(Dataset items)
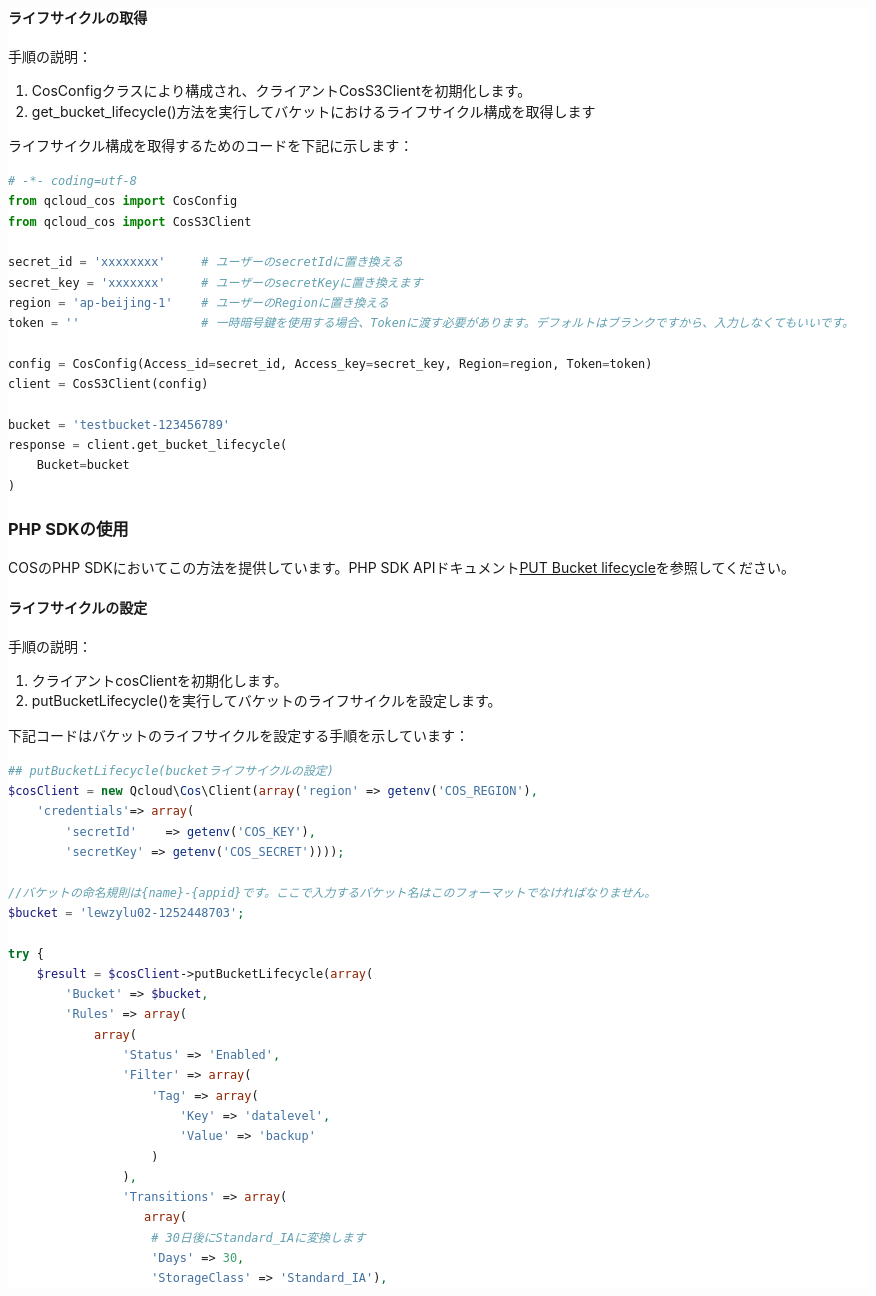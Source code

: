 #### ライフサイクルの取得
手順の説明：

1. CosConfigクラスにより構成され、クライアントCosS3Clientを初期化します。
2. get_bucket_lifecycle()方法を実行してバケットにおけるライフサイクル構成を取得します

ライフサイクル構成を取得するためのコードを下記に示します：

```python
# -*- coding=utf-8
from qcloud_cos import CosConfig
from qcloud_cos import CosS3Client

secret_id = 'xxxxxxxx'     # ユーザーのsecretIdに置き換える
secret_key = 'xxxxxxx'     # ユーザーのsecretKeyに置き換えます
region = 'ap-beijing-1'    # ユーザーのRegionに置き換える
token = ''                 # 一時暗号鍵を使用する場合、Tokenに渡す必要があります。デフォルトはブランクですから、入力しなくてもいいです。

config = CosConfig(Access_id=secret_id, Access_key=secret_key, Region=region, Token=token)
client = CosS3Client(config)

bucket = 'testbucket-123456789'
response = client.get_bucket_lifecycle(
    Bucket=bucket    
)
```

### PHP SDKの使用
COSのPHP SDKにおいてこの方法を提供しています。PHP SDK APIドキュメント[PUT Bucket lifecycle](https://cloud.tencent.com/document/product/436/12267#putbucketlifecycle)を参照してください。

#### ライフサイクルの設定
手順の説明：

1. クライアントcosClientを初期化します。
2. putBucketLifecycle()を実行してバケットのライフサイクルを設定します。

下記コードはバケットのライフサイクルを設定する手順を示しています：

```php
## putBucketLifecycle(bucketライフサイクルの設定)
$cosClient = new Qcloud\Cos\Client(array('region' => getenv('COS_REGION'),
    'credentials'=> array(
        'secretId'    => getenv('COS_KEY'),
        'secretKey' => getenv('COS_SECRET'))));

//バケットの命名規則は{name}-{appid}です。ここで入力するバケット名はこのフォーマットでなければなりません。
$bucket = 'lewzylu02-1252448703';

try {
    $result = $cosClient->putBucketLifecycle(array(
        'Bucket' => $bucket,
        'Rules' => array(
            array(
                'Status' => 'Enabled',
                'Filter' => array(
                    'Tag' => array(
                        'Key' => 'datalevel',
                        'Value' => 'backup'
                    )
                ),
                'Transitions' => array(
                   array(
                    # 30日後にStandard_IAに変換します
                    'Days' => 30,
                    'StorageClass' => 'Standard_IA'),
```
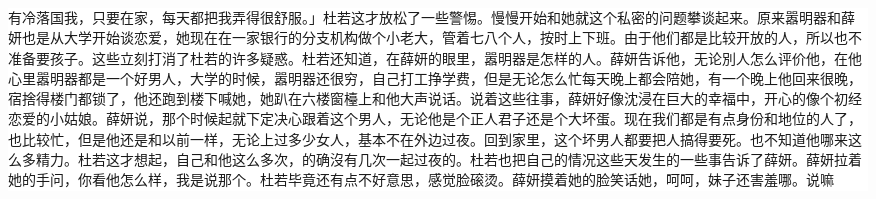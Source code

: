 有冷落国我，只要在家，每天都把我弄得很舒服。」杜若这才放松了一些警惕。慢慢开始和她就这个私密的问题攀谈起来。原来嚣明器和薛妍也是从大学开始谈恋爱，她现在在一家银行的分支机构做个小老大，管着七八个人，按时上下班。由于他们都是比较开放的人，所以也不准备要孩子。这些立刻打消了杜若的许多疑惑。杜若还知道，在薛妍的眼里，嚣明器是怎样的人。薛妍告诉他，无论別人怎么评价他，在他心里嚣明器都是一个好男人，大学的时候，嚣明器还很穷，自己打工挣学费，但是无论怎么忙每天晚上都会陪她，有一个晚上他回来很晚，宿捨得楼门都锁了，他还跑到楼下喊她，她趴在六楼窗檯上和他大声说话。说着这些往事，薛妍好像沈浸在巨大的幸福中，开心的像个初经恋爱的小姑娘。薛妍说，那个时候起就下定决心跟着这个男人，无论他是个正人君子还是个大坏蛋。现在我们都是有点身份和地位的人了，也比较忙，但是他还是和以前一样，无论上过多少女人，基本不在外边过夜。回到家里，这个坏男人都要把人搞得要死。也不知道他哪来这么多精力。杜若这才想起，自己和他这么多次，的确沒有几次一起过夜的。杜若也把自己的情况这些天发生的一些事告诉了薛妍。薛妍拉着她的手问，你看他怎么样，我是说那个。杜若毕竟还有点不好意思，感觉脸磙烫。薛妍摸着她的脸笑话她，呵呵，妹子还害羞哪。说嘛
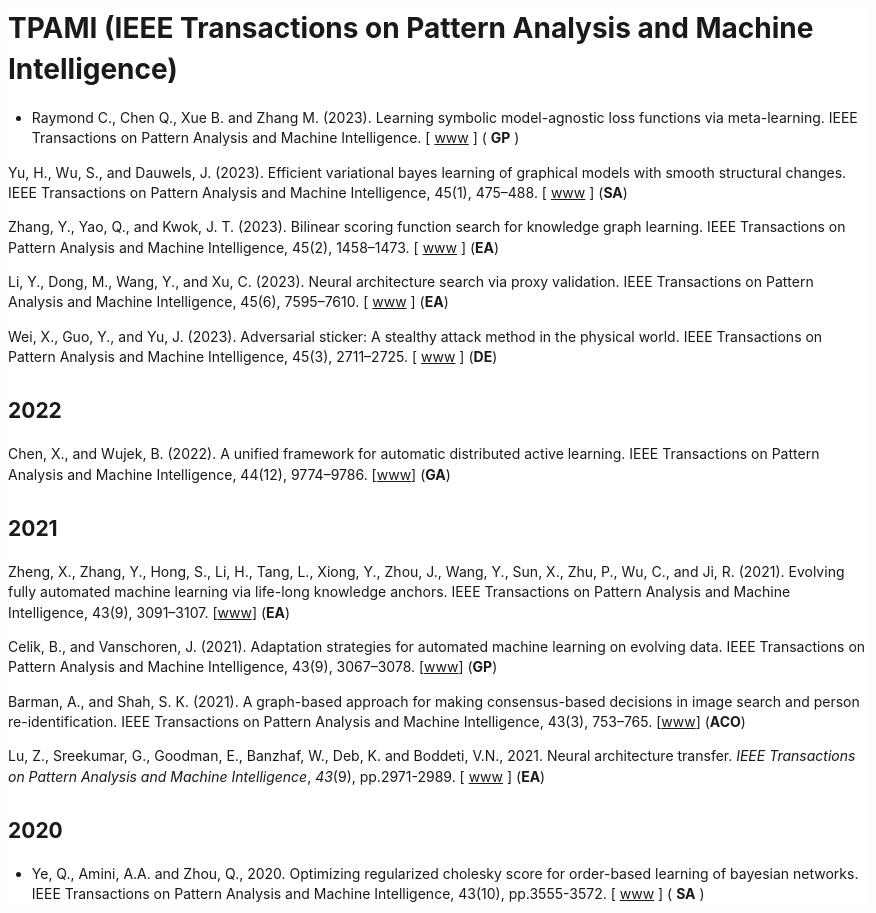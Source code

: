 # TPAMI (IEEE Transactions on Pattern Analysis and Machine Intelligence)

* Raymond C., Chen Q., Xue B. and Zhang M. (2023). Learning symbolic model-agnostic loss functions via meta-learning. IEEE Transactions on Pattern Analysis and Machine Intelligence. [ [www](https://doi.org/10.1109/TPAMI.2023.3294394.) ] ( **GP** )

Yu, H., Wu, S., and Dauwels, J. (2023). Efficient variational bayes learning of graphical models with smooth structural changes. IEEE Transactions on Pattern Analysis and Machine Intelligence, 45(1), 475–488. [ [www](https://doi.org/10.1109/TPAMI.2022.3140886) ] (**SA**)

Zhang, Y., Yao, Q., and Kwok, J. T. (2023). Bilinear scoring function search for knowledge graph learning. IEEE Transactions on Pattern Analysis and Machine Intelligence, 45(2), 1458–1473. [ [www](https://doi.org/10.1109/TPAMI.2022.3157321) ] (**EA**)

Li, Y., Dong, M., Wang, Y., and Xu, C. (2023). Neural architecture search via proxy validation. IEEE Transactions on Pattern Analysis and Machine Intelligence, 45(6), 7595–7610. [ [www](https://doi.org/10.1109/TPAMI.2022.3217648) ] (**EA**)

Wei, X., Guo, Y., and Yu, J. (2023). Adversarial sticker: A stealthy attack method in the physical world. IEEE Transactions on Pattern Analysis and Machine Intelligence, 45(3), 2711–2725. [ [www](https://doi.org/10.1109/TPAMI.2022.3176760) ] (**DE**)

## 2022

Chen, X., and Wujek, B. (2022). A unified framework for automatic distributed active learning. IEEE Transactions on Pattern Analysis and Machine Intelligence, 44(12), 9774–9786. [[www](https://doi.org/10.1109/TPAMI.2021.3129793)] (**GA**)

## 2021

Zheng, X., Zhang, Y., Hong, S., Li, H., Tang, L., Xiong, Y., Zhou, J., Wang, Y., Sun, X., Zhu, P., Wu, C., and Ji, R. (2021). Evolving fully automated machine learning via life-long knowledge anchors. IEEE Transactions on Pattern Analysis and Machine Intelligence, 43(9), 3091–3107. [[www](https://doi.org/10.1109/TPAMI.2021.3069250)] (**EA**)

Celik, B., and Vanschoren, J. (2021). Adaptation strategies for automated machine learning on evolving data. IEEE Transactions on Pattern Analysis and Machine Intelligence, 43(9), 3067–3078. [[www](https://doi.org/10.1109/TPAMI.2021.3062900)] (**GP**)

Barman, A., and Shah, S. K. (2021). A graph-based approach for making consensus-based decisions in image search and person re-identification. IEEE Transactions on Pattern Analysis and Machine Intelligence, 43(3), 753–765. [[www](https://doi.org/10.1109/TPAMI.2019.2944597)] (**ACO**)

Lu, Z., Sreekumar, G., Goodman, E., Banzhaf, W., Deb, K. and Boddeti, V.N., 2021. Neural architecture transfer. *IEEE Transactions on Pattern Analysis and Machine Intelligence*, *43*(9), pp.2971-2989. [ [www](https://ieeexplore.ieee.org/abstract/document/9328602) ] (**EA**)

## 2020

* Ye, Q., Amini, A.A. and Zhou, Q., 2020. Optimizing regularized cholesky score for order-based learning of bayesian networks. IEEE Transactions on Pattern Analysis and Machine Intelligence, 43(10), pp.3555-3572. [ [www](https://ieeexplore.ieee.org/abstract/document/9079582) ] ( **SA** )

■ **EXERCISE REQUIREMENTS**:
For every line of the data above that contains "region", copy that line.

■ **YOUR SOLUTION**:
region = 'ap-beijing-1'    # ユーザーのRegionに置き換える
config = CosConfig(Access_id=secret_id, Access_key=secret_key, Region=region, Token=token)
$cosClient = new Qcloud\Cos\Client(array('region' => getenv('COS_REGION'),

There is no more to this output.